Using this technique I was able to measure the resistances of everything in my OLTC2 primary circuit to the nearest 0.1 milliohm, and so get a rough idea of the I2R losses in operation. I think I used 5 amps because the resistances were seriously low, and my PS didn't go up to 10 amps.
And yes, you can get quite a jolt from inductive kickback (and potentially blow up your millivoltmeter) when trying to measure the DCR of transformer windings with this method.
Registered Member #1232
Joined: Wed Jan 16 2008, 10:53PM
Location: Doon tha Toon!
Posts: 881
A note on the Inductive kickback thing: I started a discussion on this on the Pupman TCML a few years ago to warn people about the dangers of stored energy in things like pole pigs. DC resistances are so low that you can actually trap a current in the winding for some time if you short circuit it!
For instance, I was able to short-circuit the HV-secondary of a big power transformer, power the primary from a dinky 9v battery for a several seconds, remove the battery, and then draw an arc from the secondary side as I removed the short circuit! You could still produce a spark on open-circuiting the secondary several seconds after removing the initial source of power (battery).
It is also quite common that a DVM will refuse to measure the resistance of windings on really big power transformers.
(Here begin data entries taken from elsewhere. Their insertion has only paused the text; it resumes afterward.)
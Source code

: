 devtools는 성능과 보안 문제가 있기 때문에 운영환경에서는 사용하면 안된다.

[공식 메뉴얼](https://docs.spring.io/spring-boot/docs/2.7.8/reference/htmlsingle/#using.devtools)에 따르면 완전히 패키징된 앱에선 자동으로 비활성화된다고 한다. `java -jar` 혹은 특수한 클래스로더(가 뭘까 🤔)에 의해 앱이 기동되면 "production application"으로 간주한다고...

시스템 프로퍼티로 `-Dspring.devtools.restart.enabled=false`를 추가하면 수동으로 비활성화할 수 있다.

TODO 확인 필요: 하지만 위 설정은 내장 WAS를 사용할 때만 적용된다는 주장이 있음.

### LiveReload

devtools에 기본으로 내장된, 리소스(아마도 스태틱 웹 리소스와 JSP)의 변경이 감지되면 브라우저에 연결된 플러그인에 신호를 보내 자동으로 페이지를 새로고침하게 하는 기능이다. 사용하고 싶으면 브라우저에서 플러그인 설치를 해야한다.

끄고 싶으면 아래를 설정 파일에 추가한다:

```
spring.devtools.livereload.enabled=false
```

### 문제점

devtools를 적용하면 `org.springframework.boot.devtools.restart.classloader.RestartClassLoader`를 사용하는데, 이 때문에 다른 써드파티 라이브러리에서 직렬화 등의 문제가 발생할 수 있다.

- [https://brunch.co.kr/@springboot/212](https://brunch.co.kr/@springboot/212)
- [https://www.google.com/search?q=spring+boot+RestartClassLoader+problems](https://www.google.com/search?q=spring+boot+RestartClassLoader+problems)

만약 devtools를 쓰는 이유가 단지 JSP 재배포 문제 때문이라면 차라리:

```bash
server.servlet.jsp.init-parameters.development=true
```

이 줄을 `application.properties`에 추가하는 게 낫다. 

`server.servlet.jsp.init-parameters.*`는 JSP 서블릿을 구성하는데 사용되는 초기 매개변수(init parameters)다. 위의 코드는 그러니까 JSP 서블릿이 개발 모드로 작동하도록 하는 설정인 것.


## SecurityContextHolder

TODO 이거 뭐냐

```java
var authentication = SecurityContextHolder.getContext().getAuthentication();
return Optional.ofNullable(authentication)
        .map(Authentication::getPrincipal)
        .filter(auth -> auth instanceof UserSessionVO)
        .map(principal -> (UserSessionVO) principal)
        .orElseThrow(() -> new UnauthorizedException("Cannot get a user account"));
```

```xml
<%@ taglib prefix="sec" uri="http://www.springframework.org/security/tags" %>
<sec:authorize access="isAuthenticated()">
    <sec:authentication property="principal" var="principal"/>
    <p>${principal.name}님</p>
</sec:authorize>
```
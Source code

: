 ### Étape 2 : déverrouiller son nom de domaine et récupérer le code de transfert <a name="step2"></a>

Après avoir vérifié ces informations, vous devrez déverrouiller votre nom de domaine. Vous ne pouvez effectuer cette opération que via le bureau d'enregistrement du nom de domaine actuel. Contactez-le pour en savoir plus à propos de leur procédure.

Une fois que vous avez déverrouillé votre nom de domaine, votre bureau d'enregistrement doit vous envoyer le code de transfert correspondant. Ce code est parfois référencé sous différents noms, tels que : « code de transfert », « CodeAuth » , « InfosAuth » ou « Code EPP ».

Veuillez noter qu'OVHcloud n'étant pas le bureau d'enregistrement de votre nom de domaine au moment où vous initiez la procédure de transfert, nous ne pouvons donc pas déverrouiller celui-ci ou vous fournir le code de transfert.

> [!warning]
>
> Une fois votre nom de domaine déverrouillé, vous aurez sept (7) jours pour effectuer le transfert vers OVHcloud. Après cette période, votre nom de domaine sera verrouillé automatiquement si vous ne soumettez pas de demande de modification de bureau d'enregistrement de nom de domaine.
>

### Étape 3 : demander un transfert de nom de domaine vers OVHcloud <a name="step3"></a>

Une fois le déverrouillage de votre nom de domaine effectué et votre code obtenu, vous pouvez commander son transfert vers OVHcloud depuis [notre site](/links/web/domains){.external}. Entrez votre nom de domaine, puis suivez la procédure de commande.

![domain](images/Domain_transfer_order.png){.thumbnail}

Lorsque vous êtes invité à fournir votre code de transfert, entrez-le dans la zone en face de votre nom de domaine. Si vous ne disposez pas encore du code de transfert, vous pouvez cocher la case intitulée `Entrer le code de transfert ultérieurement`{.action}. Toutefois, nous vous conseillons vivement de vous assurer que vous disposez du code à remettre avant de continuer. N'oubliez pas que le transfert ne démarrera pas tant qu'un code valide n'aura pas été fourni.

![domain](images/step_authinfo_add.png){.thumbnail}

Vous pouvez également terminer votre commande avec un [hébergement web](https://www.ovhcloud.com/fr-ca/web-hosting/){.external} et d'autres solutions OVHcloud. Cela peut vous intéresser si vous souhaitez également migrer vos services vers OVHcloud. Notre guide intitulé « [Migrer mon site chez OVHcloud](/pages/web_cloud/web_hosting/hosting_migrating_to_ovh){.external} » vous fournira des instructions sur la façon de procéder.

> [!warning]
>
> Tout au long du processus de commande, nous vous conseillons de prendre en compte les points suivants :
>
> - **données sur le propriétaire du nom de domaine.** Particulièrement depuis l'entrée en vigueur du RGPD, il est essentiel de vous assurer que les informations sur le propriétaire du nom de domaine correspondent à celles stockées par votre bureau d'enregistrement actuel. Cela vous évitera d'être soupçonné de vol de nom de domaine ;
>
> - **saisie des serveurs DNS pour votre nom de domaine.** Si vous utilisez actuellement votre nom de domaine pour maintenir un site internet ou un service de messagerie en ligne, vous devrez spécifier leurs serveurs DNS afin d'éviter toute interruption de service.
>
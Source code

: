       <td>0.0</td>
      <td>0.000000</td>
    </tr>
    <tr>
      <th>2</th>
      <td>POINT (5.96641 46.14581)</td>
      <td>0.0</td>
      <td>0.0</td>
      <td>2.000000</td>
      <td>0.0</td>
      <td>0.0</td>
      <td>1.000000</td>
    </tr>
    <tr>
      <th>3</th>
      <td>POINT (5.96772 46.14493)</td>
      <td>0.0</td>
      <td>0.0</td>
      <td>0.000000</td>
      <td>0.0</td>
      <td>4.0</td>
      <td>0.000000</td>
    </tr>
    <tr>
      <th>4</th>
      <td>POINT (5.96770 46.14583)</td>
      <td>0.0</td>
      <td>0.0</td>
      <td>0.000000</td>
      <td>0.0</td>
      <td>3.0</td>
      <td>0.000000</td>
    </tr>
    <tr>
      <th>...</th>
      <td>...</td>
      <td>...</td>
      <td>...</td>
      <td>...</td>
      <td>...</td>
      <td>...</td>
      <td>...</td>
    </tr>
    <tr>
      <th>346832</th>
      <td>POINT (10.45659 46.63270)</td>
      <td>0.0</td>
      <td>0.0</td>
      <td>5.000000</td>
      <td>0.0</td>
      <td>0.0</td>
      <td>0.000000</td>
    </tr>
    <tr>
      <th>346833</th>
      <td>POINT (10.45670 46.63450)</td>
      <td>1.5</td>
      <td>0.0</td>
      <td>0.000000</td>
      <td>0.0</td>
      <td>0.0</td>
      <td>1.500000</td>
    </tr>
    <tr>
Both my fluke and Tek multimeters would just repeatedly range-switch when asked to measure the primary resistance of a 2kW HV power transformer.
It is the high inductance of the winding which confuses the multimeter by not allowing the test current to change rapidly enough when it does it's automatic range switching thing. The solution to this is to short-circuit the other winding of the transformer and then perform the resistance measurement. Short circuiting the secondary winding kills off most of the inductance seen by the meter at the primary side. Only the leakage inductance remains, which should be small for any decent power transformer, so the meter is then able to measure winding resistances fine. You might still have to wait a few seconds of settling time though.